Variable selection with missing data in both covariates and outcomes:
Imputation and machine learning
- URL: http://arxiv.org/abs/2104.02769v1
- Date: Tue, 6 Apr 2021 20:18:29 GMT
- Title: Variable selection with missing data in both covariates and outcomes:
Imputation and machine learning
- Authors: Liangyuan Hu and Jung-Yi Joyce Lin and Jiayi Ji
- Abstract summary: The missing data issue is ubiquitous in health studies.
Machine learning methods weaken parametric assumptions.
XGBoost and BART have the overall best performance across various settings.
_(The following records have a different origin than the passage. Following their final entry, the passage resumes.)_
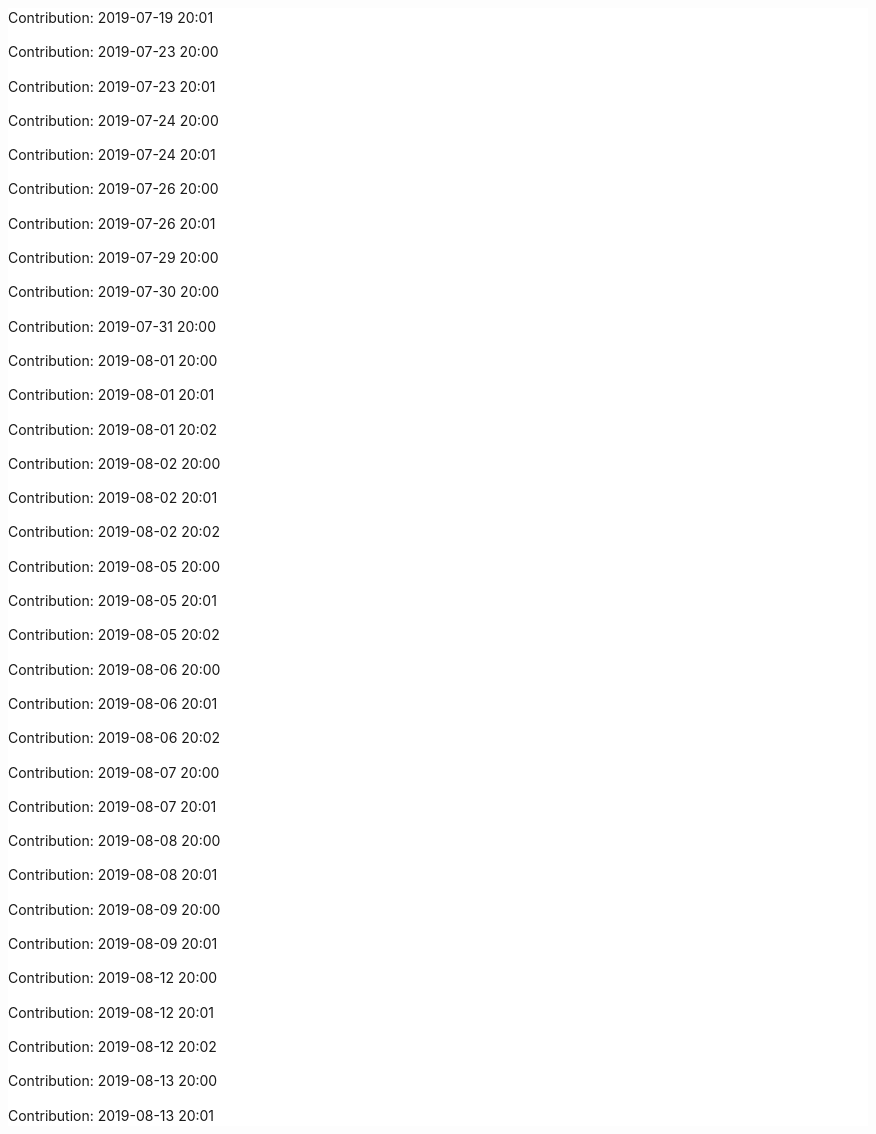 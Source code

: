 Contribution: 2019-07-19 20:01

Contribution: 2019-07-23 20:00

Contribution: 2019-07-23 20:01

Contribution: 2019-07-24 20:00

Contribution: 2019-07-24 20:01

Contribution: 2019-07-26 20:00

Contribution: 2019-07-26 20:01

Contribution: 2019-07-29 20:00

Contribution: 2019-07-30 20:00

Contribution: 2019-07-31 20:00

Contribution: 2019-08-01 20:00

Contribution: 2019-08-01 20:01

Contribution: 2019-08-01 20:02

Contribution: 2019-08-02 20:00

Contribution: 2019-08-02 20:01

Contribution: 2019-08-02 20:02

Contribution: 2019-08-05 20:00

Contribution: 2019-08-05 20:01

Contribution: 2019-08-05 20:02

Contribution: 2019-08-06 20:00

Contribution: 2019-08-06 20:01

Contribution: 2019-08-06 20:02

Contribution: 2019-08-07 20:00

Contribution: 2019-08-07 20:01

Contribution: 2019-08-08 20:00

Contribution: 2019-08-08 20:01

Contribution: 2019-08-09 20:00

Contribution: 2019-08-09 20:01

Contribution: 2019-08-12 20:00

Contribution: 2019-08-12 20:01

Contribution: 2019-08-12 20:02

Contribution: 2019-08-13 20:00

Contribution: 2019-08-13 20:01
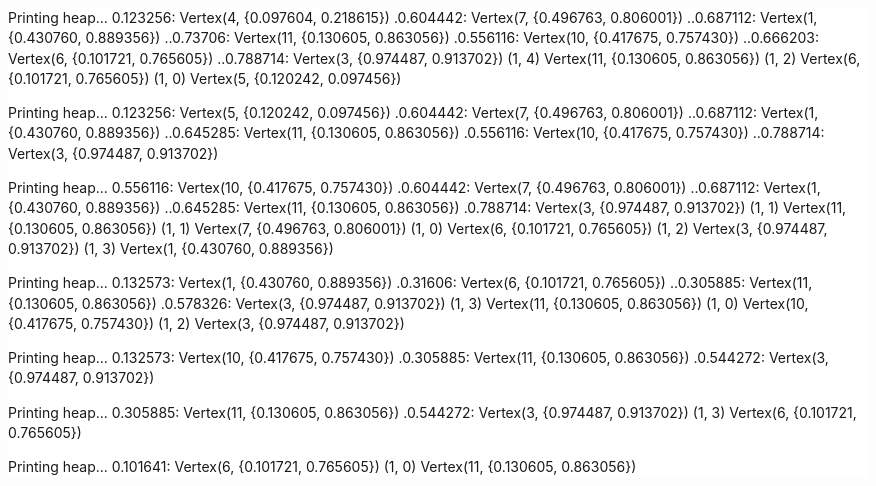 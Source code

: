 Printing heap...
0.123256: Vertex(4, {0.097604, 0.218615})
.0.604442: Vertex(7, {0.496763, 0.806001})
..0.687112: Vertex(1, {0.430760, 0.889356})
..0.73706: Vertex(11, {0.130605, 0.863056})
.0.556116: Vertex(10, {0.417675, 0.757430})
..0.666203: Vertex(6, {0.101721, 0.765605})
..0.788714: Vertex(3, {0.974487, 0.913702})
(1, 4) Vertex(11, {0.130605, 0.863056})
(1, 2) Vertex(6, {0.101721, 0.765605})
(1, 0) Vertex(5, {0.120242, 0.097456})

Printing heap...
0.123256: Vertex(5, {0.120242, 0.097456})
.0.604442: Vertex(7, {0.496763, 0.806001})
..0.687112: Vertex(1, {0.430760, 0.889356})
..0.645285: Vertex(11, {0.130605, 0.863056})
.0.556116: Vertex(10, {0.417675, 0.757430})
..0.788714: Vertex(3, {0.974487, 0.913702})

Printing heap...
0.556116: Vertex(10, {0.417675, 0.757430})
.0.604442: Vertex(7, {0.496763, 0.806001})
..0.687112: Vertex(1, {0.430760, 0.889356})
..0.645285: Vertex(11, {0.130605, 0.863056})
.0.788714: Vertex(3, {0.974487, 0.913702})
(1, 1) Vertex(11, {0.130605, 0.863056})
(1, 1) Vertex(7, {0.496763, 0.806001})
(1, 0) Vertex(6, {0.101721, 0.765605})
(1, 2) Vertex(3, {0.974487, 0.913702})
(1, 3) Vertex(1, {0.430760, 0.889356})

Printing heap...
0.132573: Vertex(1, {0.430760, 0.889356})
.0.31606: Vertex(6, {0.101721, 0.765605})
..0.305885: Vertex(11, {0.130605, 0.863056})
.0.578326: Vertex(3, {0.974487, 0.913702})
(1, 3) Vertex(11, {0.130605, 0.863056})
(1, 0) Vertex(10, {0.417675, 0.757430})
(1, 2) Vertex(3, {0.974487, 0.913702})

Printing heap...
0.132573: Vertex(10, {0.417675, 0.757430})
.0.305885: Vertex(11, {0.130605, 0.863056})
.0.544272: Vertex(3, {0.974487, 0.913702})

Printing heap...
0.305885: Vertex(11, {0.130605, 0.863056})
.0.544272: Vertex(3, {0.974487, 0.913702})
(1, 3) Vertex(6, {0.101721, 0.765605})

Printing heap...
0.101641: Vertex(6, {0.101721, 0.765605})
(1, 0) Vertex(11, {0.130605, 0.863056})
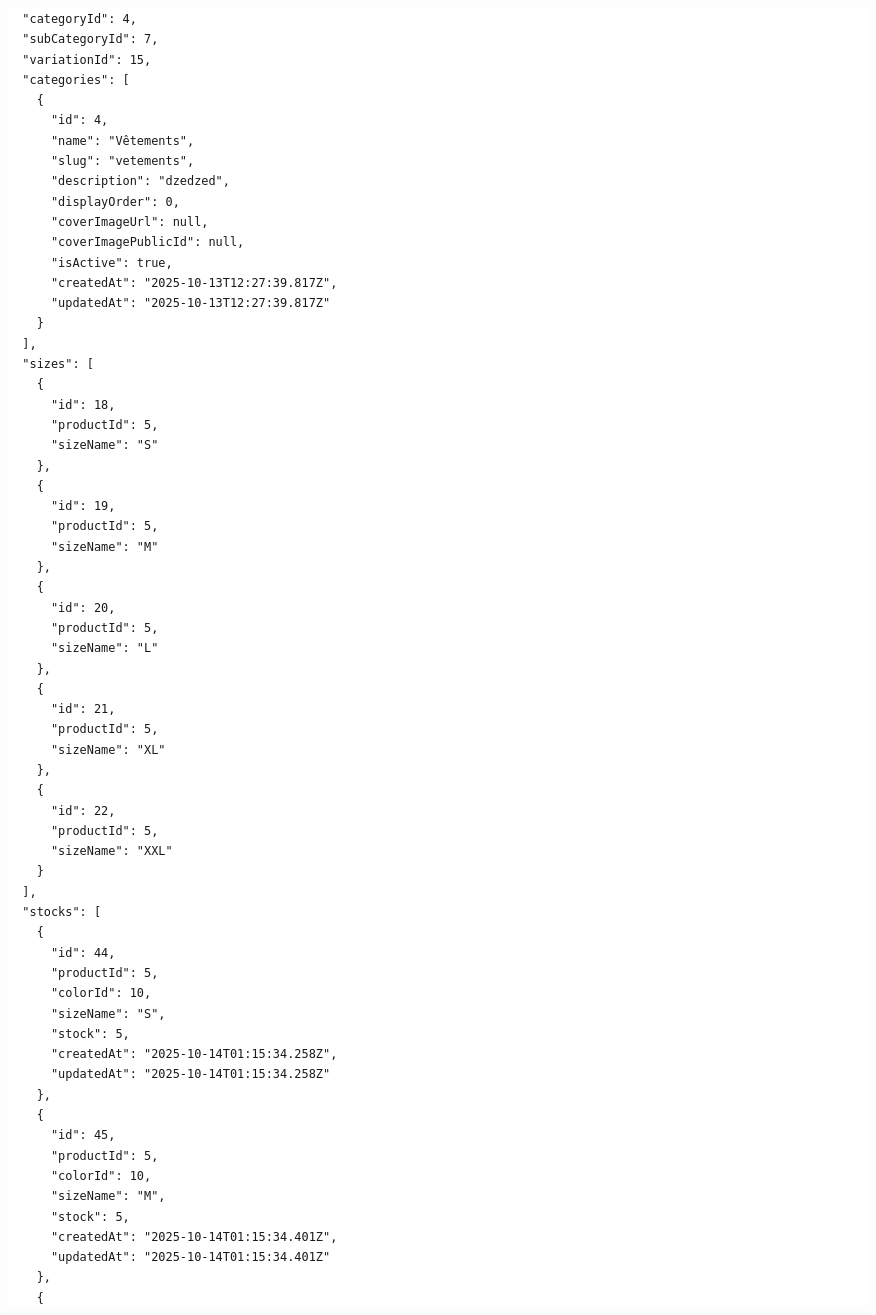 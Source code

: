       "categoryId": 4,
      "subCategoryId": 7,
      "variationId": 15,
      "categories": [
        {
          "id": 4,
          "name": "Vêtements",
          "slug": "vetements",
          "description": "dzedzed",
          "displayOrder": 0,
          "coverImageUrl": null,
          "coverImagePublicId": null,
          "isActive": true,
          "createdAt": "2025-10-13T12:27:39.817Z",
          "updatedAt": "2025-10-13T12:27:39.817Z"
        }
      ],
      "sizes": [
        {
          "id": 18,
          "productId": 5,
          "sizeName": "S"
        },
        {
          "id": 19,
          "productId": 5,
          "sizeName": "M"
        },
        {
          "id": 20,
          "productId": 5,
          "sizeName": "L"
        },
        {
          "id": 21,
          "productId": 5,
          "sizeName": "XL"
        },
        {
          "id": 22,
          "productId": 5,
          "sizeName": "XXL"
        }
      ],
      "stocks": [
        {
          "id": 44,
          "productId": 5,
          "colorId": 10,
          "sizeName": "S",
          "stock": 5,
          "createdAt": "2025-10-14T01:15:34.258Z",
          "updatedAt": "2025-10-14T01:15:34.258Z"
        },
        {
          "id": 45,
          "productId": 5,
          "colorId": 10,
          "sizeName": "M",
          "stock": 5,
          "createdAt": "2025-10-14T01:15:34.401Z",
          "updatedAt": "2025-10-14T01:15:34.401Z"
        },
        {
- Score: 1.0333430439241666
- License: http://creativecommons.org/licenses/by/4.0/
- Abstract: The missing data issue is ubiquitous in health studies. Variable selection in
the presence of both missing covariates and outcomes is an important
statistical research topic but has been less studied. Existing literature
focuses on parametric regression techniques that provide direct parameter
estimates of the regression model. In practice, parametric regression models
are often sub-optimal for variable selection because they are susceptible to
misspecification. Machine learning methods considerably weaken the parametric
assumptions and increase modeling flexibility, but do not provide as naturally
defined variable importance measure as the covariate effect native to
parametric models. We investigate a general variable selection approach when
both the covariates and outcomes can be missing at random and have general
missing data patterns. This approach exploits the flexibility of machine
learning modeling techniques and bootstrap imputation, which is amenable to
nonparametric methods in which the covariate effects are not directly
available. We conduct expansive simulations investigating the practical
operating characteristics of the proposed variable selection approach, when
combined with four tree-based machine learning methods, XGBoost, Random
Forests, Bayesian Additive Regression Trees (BART) and Conditional Random
Forests, and two commonly used parametric methods, lasso and backward stepwise
selection. Numeric results show XGBoost and BART have the overall best
performance across various settings. Guidance for choosing methods appropriate
to the structure of the analysis data at hand are discussed. We further
demonstrate the methods via a case study of risk factors for 3-year incidence
of metabolic syndrome with data from the Study of Women's Health Across the
Nation.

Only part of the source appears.